> **Exercise requirements**:
Look for the word "regresión" in the entries and copy every line where it shows up.
[[ Given entries open ]]
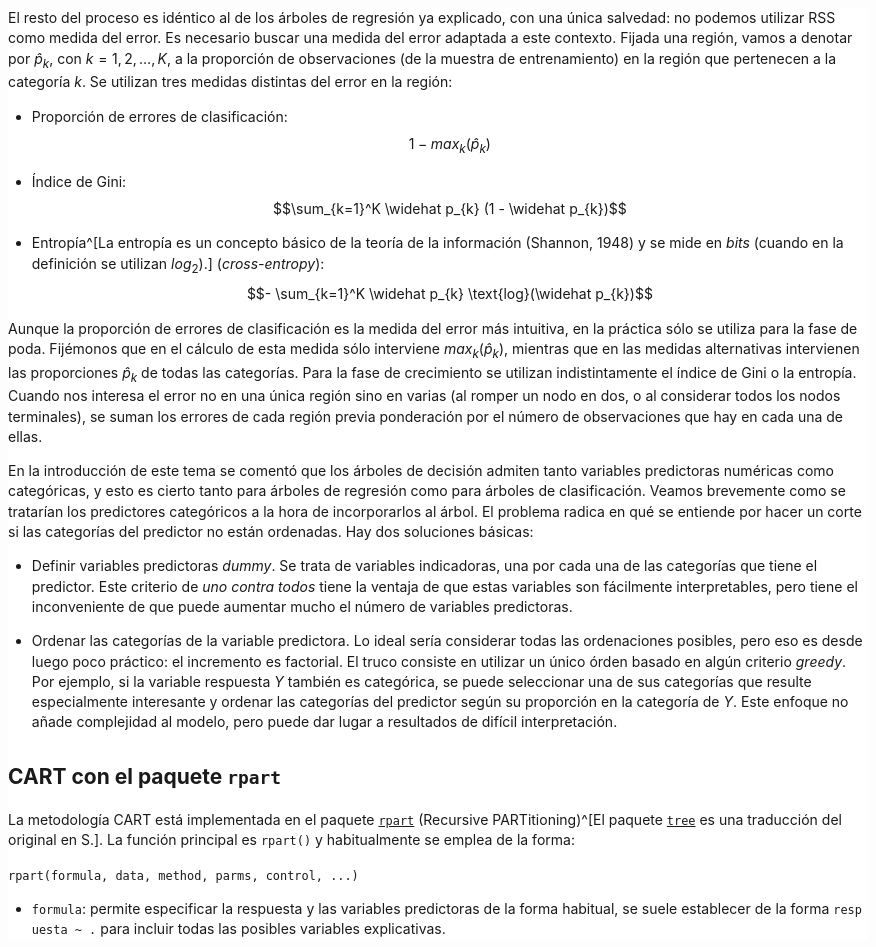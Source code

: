 El resto del proceso es idéntico al de los árboles de regresión ya explicado, 
con una única salvedad: no podemos utilizar RSS como medida del error. Es 
necesario buscar una medida del error adaptada a este contexto. 
Fijada una región, vamos a denotar por 
$\widehat p_{k}$, con $k = 1, 2, \ldots, K$, a la proporción de observaciones 
(de la muestra de entrenamiento) en la región que pertenecen a la categoría $k$. 
Se utilizan tres medidas distintas del error en la región:

- Proporción de errores de clasificación:
    $$1 - max_{k} (\widehat p_{k})$$

- Índice de Gini:
    $$\sum_{k=1}^K \widehat p_{k} (1 - \widehat p_{k})$$

- Entropía^[La entropía es un concepto básico de la teoría de la información (Shannon, 1948) y se mide en *bits* (cuando en la definición se utilizan $log_2$).] (*cross-entropy*):
    $$- \sum_{k=1}^K \widehat p_{k} \text{log}(\widehat p_{k})$$

Aunque la proporción de errores de clasificación es la medida del error más intuitiva, en la práctica sólo se utiliza para la fase de poda. Fijémonos que en el cálculo de esta medida sólo interviene $max_{k} (\widehat p_{k})$, mientras que en las medidas alternativas intervienen las proporciones $\widehat p_{k}$ de todas las categorías. Para la fase de crecimiento se utilizan indistintamente el índice de Gini o la entropía. Cuando nos interesa el error no en una única región sino en varias (al romper un nodo en dos, o al considerar todos los nodos terminales), se suman los errores de cada región previa ponderación por el número de observaciones que hay en cada una de ellas.

En la introducción de este tema se comentó que los árboles de decisión admiten tanto variables predictoras numéricas como categóricas, y esto es cierto tanto para árboles de regresión como para árboles de clasificación. Veamos brevemente como se tratarían los predictores categóricos a la hora de incorporarlos al árbol. El problema radica en qué se entiende por hacer un corte si las categorías del predictor no están ordenadas. Hay dos soluciones básicas:

- Definir variables predictoras *dummy*. Se trata de variables indicadoras, una por cada una de las categorías que tiene el predictor. Este criterio de *uno contra todos* tiene la ventaja de que estas variables son fácilmente interpretables, pero tiene el inconveniente de que puede aumentar mucho el número de variables predictoras.

- Ordenar las categorías de la variable predictora. Lo ideal sería considerar todas las ordenaciones posibles, pero eso es desde luego poco práctico: el incremento es factorial. El truco consiste en utilizar un único órden basado en algún criterio *greedy*. Por ejemplo, si la variable respuesta $Y$ también es categórica, se puede seleccionar una de sus categorías que resulte especialmente interesante y ordenar las categorías del predictor según su proporción en la categoría de $Y$. Este enfoque no añade complejidad al modelo, pero puede dar lugar a resultados de difícil interpretación.

## CART con el paquete `rpart`

La metodología CART está implementada en el paquete [`rpart`](https://CRAN.R-project.org/package=rpart) 
(Recursive PARTitioning)^[El paquete [`tree`](https://CRAN.R-project.org/package=tree) es una traducción del original en S.]. 
La función principal es `rpart()` y habitualmente se emplea de la forma:

`rpart(formula, data, method, parms, control, ...)`  

* `formula`: permite especificar la respuesta y las variables predictoras de la forma habitual, 
  se suele establecer de la forma `respuesta ~ .` para incluir todas las posibles variables explicativas.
[[ Given entries closed ]]
> **Solution for this task**:
: El resto del proceso es idéntico al de los árboles de regresión ya explicado, 
En la introducción de este tema se comentó que los árboles de decisión admiten tanto variables predictoras numéricas como categóricas, y esto es cierto tanto para árboles de regresión como para árboles de clasificación. Veamos brevemente como se tratarían los predictores categóricos a la hora de incorporarlos al árbol. El problema radica en qué se entiende por hacer un corte si las categorías del predictor no están ordenadas. Hay dos soluciones básicas:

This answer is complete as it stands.